Je suis avant tout moi-même. Je suis issu de différentes cultures. Mon père est né en Turquie, d’un père algérien et d’une mère arménienne. J’ai été élevé dans la religion chrétienne ainsi que musulmane et je suis né à Toulon. Ma personnalité s’est forgée de toutes ces différences. Elles m’ont permis d’acquérir une curiosité du monde, une vision fraternelle des religions qui véhicule toutes le même message : celui du pardon. Concernant mes origines, j’ai appris à l’âge de 28 ans que j’étais un «Beur» ! Ça n’a pas vraiment changé ma perception des choses… mais j’ai pu prendre du recul par rapport à cette identité.
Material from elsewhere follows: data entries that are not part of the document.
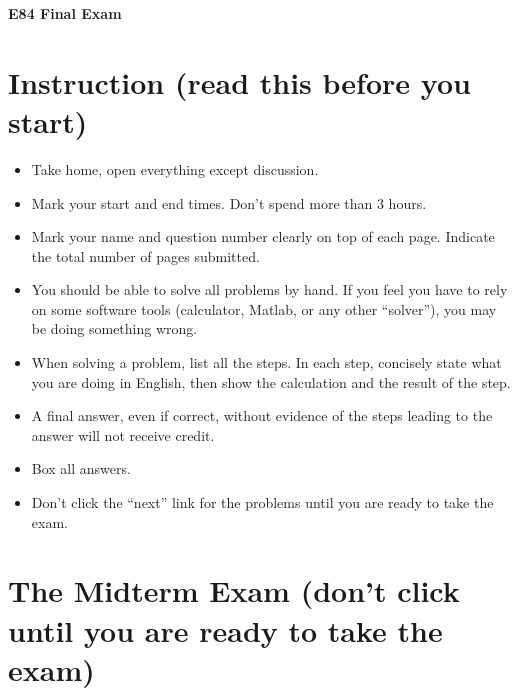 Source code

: \usepackage{html}

\begin{center}
{\Large \bf E84 Final Exam}
\end{center}

\section*{Instruction (read this before you start)}

\begin{itemize}
\item Take home, open everything except discussion. 
\item Mark your start and end times. Don't spend more than 3 hours.
\item Mark your name and question number clearly on top of each page.
  Indicate the total number of pages submitted.
\item You should be able to solve all problems by hand. If you feel you 
  have to rely on some software tools (calculator, Matlab, or any other
  ``solver''), you may be doing something wrong.
\item When solving a problem, list all the steps. In each step, concisely
  state what you are doing in English, then show the calculation and the 
  result of the step. 
\item A final answer, even if correct, without evidence of the steps 
  leading to the answer will not receive credit.
\item Box all answers.
\item Don't click the ``next'' link for the problems until you are ready 
  to take the exam.
\end{itemize}

\section*{The Midterm Exam (don't click until you are ready to take the exam)}

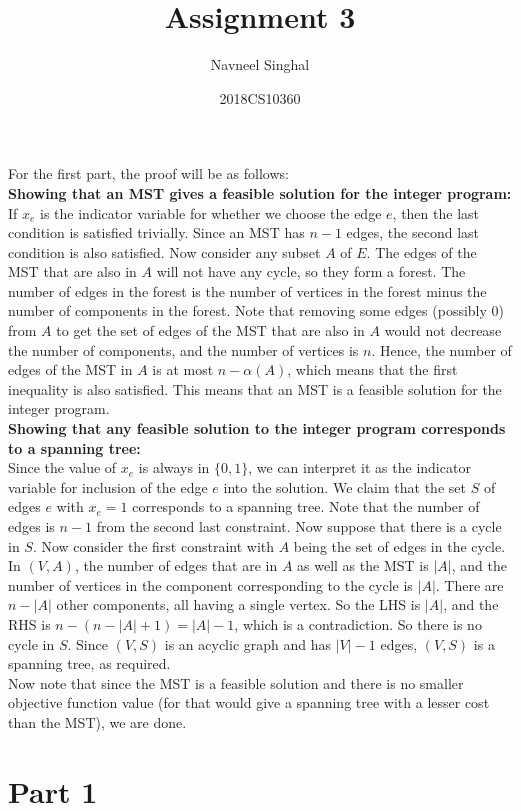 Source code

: \documentclass[a4paper]{article}
\title{\textbf{Assignment 3}}
\author{Navneel Singhal}
\date{2018CS10360}
\newcommand{\nl}{\vspace{0.2cm}\\}
\begin{document}
\maketitle

For the first part, the proof will be as follows:\nl
\textbf{Showing that an MST gives a feasible solution for the integer program:}\nl
If $x_e$ is the indicator variable for whether we choose the edge $e$, then the last condition is satisfied trivially. Since an MST has $n - 1$ edges, the second last condition is also satisfied.
Now consider any subset $A$ of $E$. The edges of the MST that are also in $A$ will not have any cycle, so they form a forest. The number of edges in the forest is the number of vertices in the
forest minus the number of components in the forest. Note that removing some edges (possibly 0) from $A$ to get the set of edges of the MST that are also in $A$ would not decrease the number of
components, and the number of vertices is $n$. Hence, the number of edges of the MST in $A$ is at most $n - \alpha(A)$, which means that the first inequality is also satisfied. This means that
an MST is a feasible solution for the integer program.\nl

\textbf{Showing that any feasible solution to the integer program corresponds to a spanning tree:}\nl
Since the value of $x_e$ is always in $\{0, 1\}$, we can interpret it as the indicator variable for inclusion of the edge $e$ into the solution. We claim that the set $S$ of edges $e$ with $x_e =
1$ corresponds to a spanning tree. Note that the number of edges is $n - 1$ from the second last constraint. Now suppose that there is a cycle in $S$. Now consider the first constraint with $A$
being the set of edges in the cycle. In $(V, A)$, the number of edges that are in $A$ as well as the MST is $|A|$, and the number of vertices in the component corresponding to the cycle is $|A|$. There are $n - |A|$ other
components, all having a single vertex. So the LHS is $|A|$, and the RHS is $n - (n - |A| + 1) = |A| - 1$, which is a contradiction. So there is no cycle in $S$. Since $(V, S)$ is an acyclic graph
and has $|V| - 1$ edges, $(V, S)$ is a spanning tree, as required.\nl

Now note that since the MST is a feasible solution and there is no smaller objective function value (for that would give a spanning tree with a lesser cost than the MST), we are done.

\section{Part 1}
\end{document}
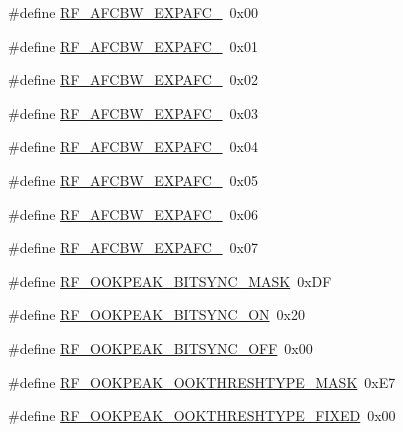 \begin{DoxyCompactItemize}
\item 
\#define \mbox{\hyperlink{sx1276_regs-_fsk_8h_a8cc2a4a34787108b59e150f19a27c9a6}{R\+F\+\_\+\+A\+F\+C\+B\+W\+\_\+\+E\+X\+P\+A\+F\+C\+\_}}~0x00
\item 
\#define \mbox{\hyperlink{sx1276_regs-_fsk_8h_afe3cf2aebd859024337d286c1ab68f6a}{R\+F\+\_\+\+A\+F\+C\+B\+W\+\_\+\+E\+X\+P\+A\+F\+C\+\_}}~0x01
\item 
\#define \mbox{\hyperlink{sx1276_regs-_fsk_8h_a7b89d616e4ba9c65441deb101651f638}{R\+F\+\_\+\+A\+F\+C\+B\+W\+\_\+\+E\+X\+P\+A\+F\+C\+\_}}~0x02
\item 
\#define \mbox{\hyperlink{sx1276_regs-_fsk_8h_a93a930a33871216aaa3bc41a8bf2507b}{R\+F\+\_\+\+A\+F\+C\+B\+W\+\_\+\+E\+X\+P\+A\+F\+C\+\_}}~0x03
\item 
\#define \mbox{\hyperlink{sx1276_regs-_fsk_8h_a468c40d81d8271fa92a4331f4c3a6c74}{R\+F\+\_\+\+A\+F\+C\+B\+W\+\_\+\+E\+X\+P\+A\+F\+C\+\_}}~0x04
\item 
\#define \mbox{\hyperlink{sx1276_regs-_fsk_8h_a507cb037026ab04e1a1634a2ef8fa90b}{R\+F\+\_\+\+A\+F\+C\+B\+W\+\_\+\+E\+X\+P\+A\+F\+C\+\_}}~0x05
\item 
\#define \mbox{\hyperlink{sx1276_regs-_fsk_8h_a1ebab24d4f23c9430b1b65b670bf2b79}{R\+F\+\_\+\+A\+F\+C\+B\+W\+\_\+\+E\+X\+P\+A\+F\+C\+\_}}~0x06
\item 
\#define \mbox{\hyperlink{sx1276_regs-_fsk_8h_a99b0f60379ae9cf93b92a8108977cf1d}{R\+F\+\_\+\+A\+F\+C\+B\+W\+\_\+\+E\+X\+P\+A\+F\+C\+\_}}~0x07
\item 
\#define \mbox{\hyperlink{sx1276_regs-_fsk_8h_a07bd216fd11bb1522ddaaec499b1acc6}{R\+F\+\_\+\+O\+O\+K\+P\+E\+A\+K\+\_\+\+B\+I\+T\+S\+Y\+N\+C\+\_\+\+M\+A\+SK}}~0x\+DF
\item 
\#define \mbox{\hyperlink{sx1276_regs-_fsk_8h_a3069cb1326f97de4513e38c42efcf442}{R\+F\+\_\+\+O\+O\+K\+P\+E\+A\+K\+\_\+\+B\+I\+T\+S\+Y\+N\+C\+\_\+\+ON}}~0x20
\item 
\#define \mbox{\hyperlink{sx1276_regs-_fsk_8h_a46e977e1bee2a0285de1c083959c7bbf}{R\+F\+\_\+\+O\+O\+K\+P\+E\+A\+K\+\_\+\+B\+I\+T\+S\+Y\+N\+C\+\_\+\+O\+FF}}~0x00
\item 
\#define \mbox{\hyperlink{sx1276_regs-_fsk_8h_ae957050c27e9149fe25fae7276d721ec}{R\+F\+\_\+\+O\+O\+K\+P\+E\+A\+K\+\_\+\+O\+O\+K\+T\+H\+R\+E\+S\+H\+T\+Y\+P\+E\+\_\+\+M\+A\+SK}}~0x\+E7
\item 
\#define \mbox{\hyperlink{sx1276_regs-_fsk_8h_a9d2ecb9366c343ab004e496ac9ceb599}{R\+F\+\_\+\+O\+O\+K\+P\+E\+A\+K\+\_\+\+O\+O\+K\+T\+H\+R\+E\+S\+H\+T\+Y\+P\+E\+\_\+\+F\+I\+X\+ED}}~0x00

\end{DoxyCompactItemize}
Je suis né en 1953, j’ai pu jouer de ça dans mes bandes dessinées. Quand j’ai publié L’oud, c’était dans l’air du temps mais ce n’est pas pour cette raison que j’ai abordé l’histoire de la famille Slimani. Ma motivation première était de témoigner d’une présence, de la présence de l’immigration algérienne en France avec ses spécificités.

Quelles sont vos influences ?

Je suis de culture ouvrière, celle de mes parents, autant dans mes dessins que dans mes textes. Mon père nous ramenait des BD comme Kiwi ou Black le Roc. Cela a bercé mon enfance ainsi que celle de mon petit frère. Notre père nous a vraiment initié à la BD et j’ai toujours voulu par la suite en faire mon métier.

Comment en êtes-vous arrivé à publier ?

Ce sont les éditions Glénat qui m’ont découvert. J’ai publié mes premiers comics dans Circus, c’était Les soirées d’Abdulah, une BD sur un immigré de la première génération qui souffre du racisme au quotidien. Je m’étais approprié tout le vocabulaire d’insultes «bicot, raton….» et j’ai voulu le vider de son sens, exprimer la violence du racisme à travers un humour que je voulais caustique ; depuis je me suis apaisé. J’ai ensuite abordé différents thèmes de notre culture, comme le ramadan, l’acculturation en France… tout ça à travers l’autodérision ; c’était une nouveauté pour nous. Aujourd’hui, cela paraît un peu plus logique mais, à la fin des années 70, ce n’était pas aisé.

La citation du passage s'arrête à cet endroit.